“There’s a certain uneasiness to the Toadies,” says Vaden Todd Lewis,
succinctly and accurately describing his band—quite a trick. The Texas band
is, at its core, just a raw, commanding rock band. Imagine an ebony sphere
with a corona that radiates impossibly darker, and a brilliant circular sliver of
light around that. It’s nebulous, but strangely distinct—and, shall we say
incorrect. Or, as Lewis says, “wrong.”
“Things are done a little askew [in the Toadies],” he says, searching for the
right words. “There’s just something wrong with it that’s just really cool… and
unique in a slightly uncomfortable way.”
This sick, twisted essence was first exemplified on the band’s 1994 debut,
Rubberneck (Interscope). An intense, swirling vortex of guitar rock built
around Lewis’s “wrong” songs—like the smash single “Possum Kingdom,”

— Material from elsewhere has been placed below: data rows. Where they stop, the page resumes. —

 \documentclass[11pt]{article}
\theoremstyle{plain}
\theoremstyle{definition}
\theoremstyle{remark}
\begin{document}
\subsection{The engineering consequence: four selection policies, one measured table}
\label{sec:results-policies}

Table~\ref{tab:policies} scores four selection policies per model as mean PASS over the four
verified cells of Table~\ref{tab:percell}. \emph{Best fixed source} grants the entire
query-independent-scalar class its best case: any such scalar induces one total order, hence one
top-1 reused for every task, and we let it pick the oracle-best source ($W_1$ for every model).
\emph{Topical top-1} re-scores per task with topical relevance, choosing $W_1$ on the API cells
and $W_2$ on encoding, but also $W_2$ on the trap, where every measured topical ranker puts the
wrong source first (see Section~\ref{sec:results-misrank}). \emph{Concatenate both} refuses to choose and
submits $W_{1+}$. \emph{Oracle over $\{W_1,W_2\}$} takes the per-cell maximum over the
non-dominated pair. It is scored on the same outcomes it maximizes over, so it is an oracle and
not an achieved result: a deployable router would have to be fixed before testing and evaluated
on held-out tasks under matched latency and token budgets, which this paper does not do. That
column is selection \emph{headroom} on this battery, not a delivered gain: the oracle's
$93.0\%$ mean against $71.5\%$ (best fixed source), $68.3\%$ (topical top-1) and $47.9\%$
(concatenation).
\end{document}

subject to as much speculation as what’s in the Pulp Fiction briefcase, it
rocketed to platinum status on the strength of that and two other singles,
“Tyler” and “Away.” Its success was due to the Toadies’ organic sound and
all-encompassing style, which they aimed to continue on their next album.
Perhaps in keeping with the uneasy vibe, that success didn’t translate to
label support when the Toadies submitted their second album, Feeler.

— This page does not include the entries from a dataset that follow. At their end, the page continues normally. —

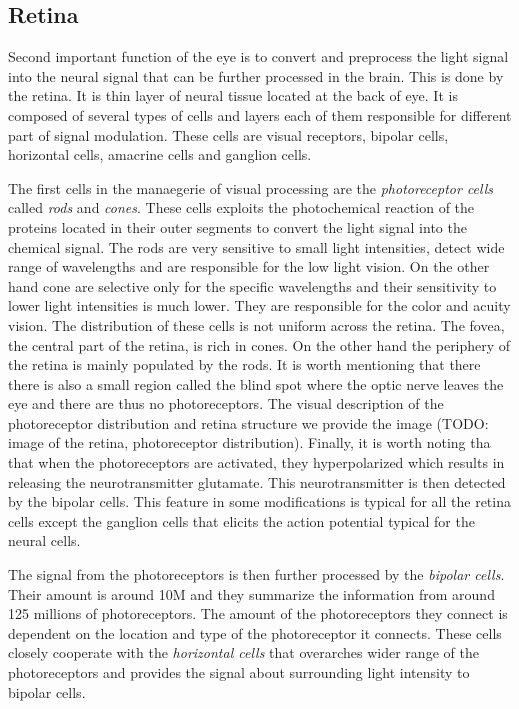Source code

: \subsection{Retina}
\label{subsec:retina}
Second important function of the eye is to convert and preprocess the 
light signal into the neural signal that can be further processed in the brain.
This is done by the retina. It is thin layer of neural tissue located at the back
of eye. It is composed of several types of cells and layers each of them responsible
for different part of signal modulation. These cells are visual receptors,
bipolar cells, horizontal cells, amacrine cells and ganglion cells.

The first cells in the manaegerie of visual processing are the \emph{photoreceptor cells}
called \emph{rods} and \emph{cones}. These cells exploits the photochemical reaction of the 
proteins located in their outer segments to convert the light signal into the
chemical signal. The rods are very sensitive to small light intensities, 
detect wide range of wavelengths and are responsible for the low light vision.
On the other hand cone are selective only for the specific wavelengths and their
sensitivity to lower light intensities is much lower. They are responsible for the
color and acuity vision. The distribution of these cells is not uniform across
the retina. The fovea, the central part of the retina, is rich in cones. On the other
hand the periphery of the retina is mainly populated by the rods. It is worth
mentioning that there there is also a small region called the blind spot where
the optic nerve leaves the eye and there are thus no photoreceptors. The 
visual description of the photoreceptor distribution and retina structure we
provide the image (TODO: image of the retina, photoreceptor distribution). Finally,
it is worth noting tha that when the photoreceptors are activated, they hyperpolarized
which results in releasing the neurotransmitter glutamate. This neurotransmitter
is then detected by the bipolar cells. This feature in some modifications is 
typical for all the retina cells except the ganglion cells that elicits the 
action potential typical for the neural cells.

The signal from the photoreceptors is then further processed by the 
\emph{bipolar cells}. Their amount is around 10M and they summarize the 
information from around 125 millions of photoreceptors. The amount of the 
photoreceptors they connect is dependent on the location and type of the 
photoreceptor it connects. These cells closely cooperate with the 
\emph{horizontal cells} that overarches wider range of the photoreceptors
and provides the signal about surrounding light intensity to bipolar cells.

Perhaps aptly, things in general just went wrong. It was the classic, cruel
story: the label didn’t ‘get’ it. “These were the songs we played live,” says
Rez. “It was pretty eclectic… different styles of heavy rock music—some fast,
heavy punk rock songs and some slower, kinda mid-tempo stuff. I’ve never
really been able to figure out what the beef was.”